THE TASK: Show every line from the data below that includes "verification".

-*-*-

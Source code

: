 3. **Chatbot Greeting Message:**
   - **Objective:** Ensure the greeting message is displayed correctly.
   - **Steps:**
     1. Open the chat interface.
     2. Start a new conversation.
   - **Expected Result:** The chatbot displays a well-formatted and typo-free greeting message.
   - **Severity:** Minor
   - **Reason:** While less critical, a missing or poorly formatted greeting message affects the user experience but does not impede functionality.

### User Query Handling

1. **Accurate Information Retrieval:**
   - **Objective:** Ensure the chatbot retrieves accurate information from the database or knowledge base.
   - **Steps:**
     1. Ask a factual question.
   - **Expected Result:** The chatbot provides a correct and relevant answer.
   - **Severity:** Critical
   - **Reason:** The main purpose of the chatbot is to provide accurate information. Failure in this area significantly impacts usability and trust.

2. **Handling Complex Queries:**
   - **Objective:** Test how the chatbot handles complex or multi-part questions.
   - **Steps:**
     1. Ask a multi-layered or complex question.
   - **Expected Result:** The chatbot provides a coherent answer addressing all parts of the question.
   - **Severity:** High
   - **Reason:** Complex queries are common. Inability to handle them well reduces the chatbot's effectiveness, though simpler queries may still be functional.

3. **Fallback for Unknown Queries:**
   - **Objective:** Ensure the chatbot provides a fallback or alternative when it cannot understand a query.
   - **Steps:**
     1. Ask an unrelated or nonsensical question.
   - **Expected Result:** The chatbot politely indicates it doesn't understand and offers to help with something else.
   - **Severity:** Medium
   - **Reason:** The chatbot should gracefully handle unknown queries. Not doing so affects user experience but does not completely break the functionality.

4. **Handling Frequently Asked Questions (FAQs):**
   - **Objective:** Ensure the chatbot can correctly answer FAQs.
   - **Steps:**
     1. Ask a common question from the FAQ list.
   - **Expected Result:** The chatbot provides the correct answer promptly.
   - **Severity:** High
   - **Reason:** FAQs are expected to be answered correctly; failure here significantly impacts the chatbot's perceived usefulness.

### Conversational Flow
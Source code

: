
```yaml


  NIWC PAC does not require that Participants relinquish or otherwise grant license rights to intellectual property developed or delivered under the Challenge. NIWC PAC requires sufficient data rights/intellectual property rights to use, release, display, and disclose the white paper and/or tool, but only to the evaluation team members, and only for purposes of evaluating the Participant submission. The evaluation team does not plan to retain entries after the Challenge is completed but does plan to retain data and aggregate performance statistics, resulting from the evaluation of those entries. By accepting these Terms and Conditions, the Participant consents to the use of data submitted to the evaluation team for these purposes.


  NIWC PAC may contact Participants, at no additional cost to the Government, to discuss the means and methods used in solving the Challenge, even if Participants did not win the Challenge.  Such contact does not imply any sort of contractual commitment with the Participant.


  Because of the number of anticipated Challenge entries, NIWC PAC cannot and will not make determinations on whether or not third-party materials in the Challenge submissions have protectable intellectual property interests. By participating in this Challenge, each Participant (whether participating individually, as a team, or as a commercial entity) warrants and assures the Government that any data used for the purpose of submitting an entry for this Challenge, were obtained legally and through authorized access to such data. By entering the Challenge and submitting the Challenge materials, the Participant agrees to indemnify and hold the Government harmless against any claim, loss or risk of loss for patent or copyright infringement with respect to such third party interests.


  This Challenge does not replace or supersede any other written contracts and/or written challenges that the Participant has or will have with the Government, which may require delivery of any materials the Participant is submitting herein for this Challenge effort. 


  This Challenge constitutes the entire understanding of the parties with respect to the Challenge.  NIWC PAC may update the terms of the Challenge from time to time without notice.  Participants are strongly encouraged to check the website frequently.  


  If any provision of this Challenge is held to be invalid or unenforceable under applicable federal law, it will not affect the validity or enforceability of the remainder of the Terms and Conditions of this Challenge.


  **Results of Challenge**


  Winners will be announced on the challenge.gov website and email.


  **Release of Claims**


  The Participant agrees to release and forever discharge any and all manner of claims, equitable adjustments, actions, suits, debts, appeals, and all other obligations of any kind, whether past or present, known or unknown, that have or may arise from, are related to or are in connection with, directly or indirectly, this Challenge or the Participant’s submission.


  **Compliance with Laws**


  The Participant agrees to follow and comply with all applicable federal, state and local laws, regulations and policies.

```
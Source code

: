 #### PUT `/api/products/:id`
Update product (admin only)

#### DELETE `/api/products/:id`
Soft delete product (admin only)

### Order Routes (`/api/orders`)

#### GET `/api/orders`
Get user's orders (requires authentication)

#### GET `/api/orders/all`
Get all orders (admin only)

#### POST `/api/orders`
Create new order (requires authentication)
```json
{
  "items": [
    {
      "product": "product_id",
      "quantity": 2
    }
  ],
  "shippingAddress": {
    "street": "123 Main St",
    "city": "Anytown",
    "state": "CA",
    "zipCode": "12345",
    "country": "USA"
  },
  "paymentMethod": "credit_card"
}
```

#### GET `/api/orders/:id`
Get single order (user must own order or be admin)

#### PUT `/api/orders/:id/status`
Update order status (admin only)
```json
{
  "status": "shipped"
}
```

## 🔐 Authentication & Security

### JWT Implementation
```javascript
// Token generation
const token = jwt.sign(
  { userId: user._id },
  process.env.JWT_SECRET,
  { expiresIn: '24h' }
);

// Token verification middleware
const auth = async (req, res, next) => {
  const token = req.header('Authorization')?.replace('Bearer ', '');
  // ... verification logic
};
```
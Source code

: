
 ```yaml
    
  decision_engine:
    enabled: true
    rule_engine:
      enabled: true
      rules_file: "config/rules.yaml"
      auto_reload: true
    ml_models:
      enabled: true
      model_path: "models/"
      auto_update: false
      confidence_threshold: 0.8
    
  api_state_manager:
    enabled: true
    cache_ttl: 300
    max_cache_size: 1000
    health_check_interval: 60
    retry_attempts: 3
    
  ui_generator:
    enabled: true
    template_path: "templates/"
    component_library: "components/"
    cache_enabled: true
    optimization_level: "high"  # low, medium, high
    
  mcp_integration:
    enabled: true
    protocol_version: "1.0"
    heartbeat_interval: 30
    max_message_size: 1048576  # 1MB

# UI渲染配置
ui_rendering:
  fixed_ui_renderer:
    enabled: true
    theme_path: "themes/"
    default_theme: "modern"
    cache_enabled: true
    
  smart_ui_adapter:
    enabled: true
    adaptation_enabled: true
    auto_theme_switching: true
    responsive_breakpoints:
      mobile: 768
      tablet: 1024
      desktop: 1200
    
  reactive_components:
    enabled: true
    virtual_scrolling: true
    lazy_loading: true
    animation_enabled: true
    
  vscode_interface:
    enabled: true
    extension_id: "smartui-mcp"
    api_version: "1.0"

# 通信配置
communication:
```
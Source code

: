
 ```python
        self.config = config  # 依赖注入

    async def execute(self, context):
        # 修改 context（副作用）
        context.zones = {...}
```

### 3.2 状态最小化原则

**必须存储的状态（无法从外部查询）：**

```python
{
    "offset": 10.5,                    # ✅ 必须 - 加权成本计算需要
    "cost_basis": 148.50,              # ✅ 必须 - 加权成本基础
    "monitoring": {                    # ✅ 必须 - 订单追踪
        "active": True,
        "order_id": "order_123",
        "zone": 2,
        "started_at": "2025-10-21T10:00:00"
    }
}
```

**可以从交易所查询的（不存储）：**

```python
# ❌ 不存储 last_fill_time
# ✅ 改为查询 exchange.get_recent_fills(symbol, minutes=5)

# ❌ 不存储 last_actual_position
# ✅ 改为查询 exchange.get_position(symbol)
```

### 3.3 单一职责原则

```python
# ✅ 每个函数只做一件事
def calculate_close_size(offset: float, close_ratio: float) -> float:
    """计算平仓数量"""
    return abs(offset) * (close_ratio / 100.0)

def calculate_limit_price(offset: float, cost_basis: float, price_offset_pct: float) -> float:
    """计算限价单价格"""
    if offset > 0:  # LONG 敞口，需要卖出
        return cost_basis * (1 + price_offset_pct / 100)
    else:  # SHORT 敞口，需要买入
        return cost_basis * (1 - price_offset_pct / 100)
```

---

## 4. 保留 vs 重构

-*-*-

OUTPUT FOR THIS EXERCISE:
// Token verification middleware
  // ... verification logic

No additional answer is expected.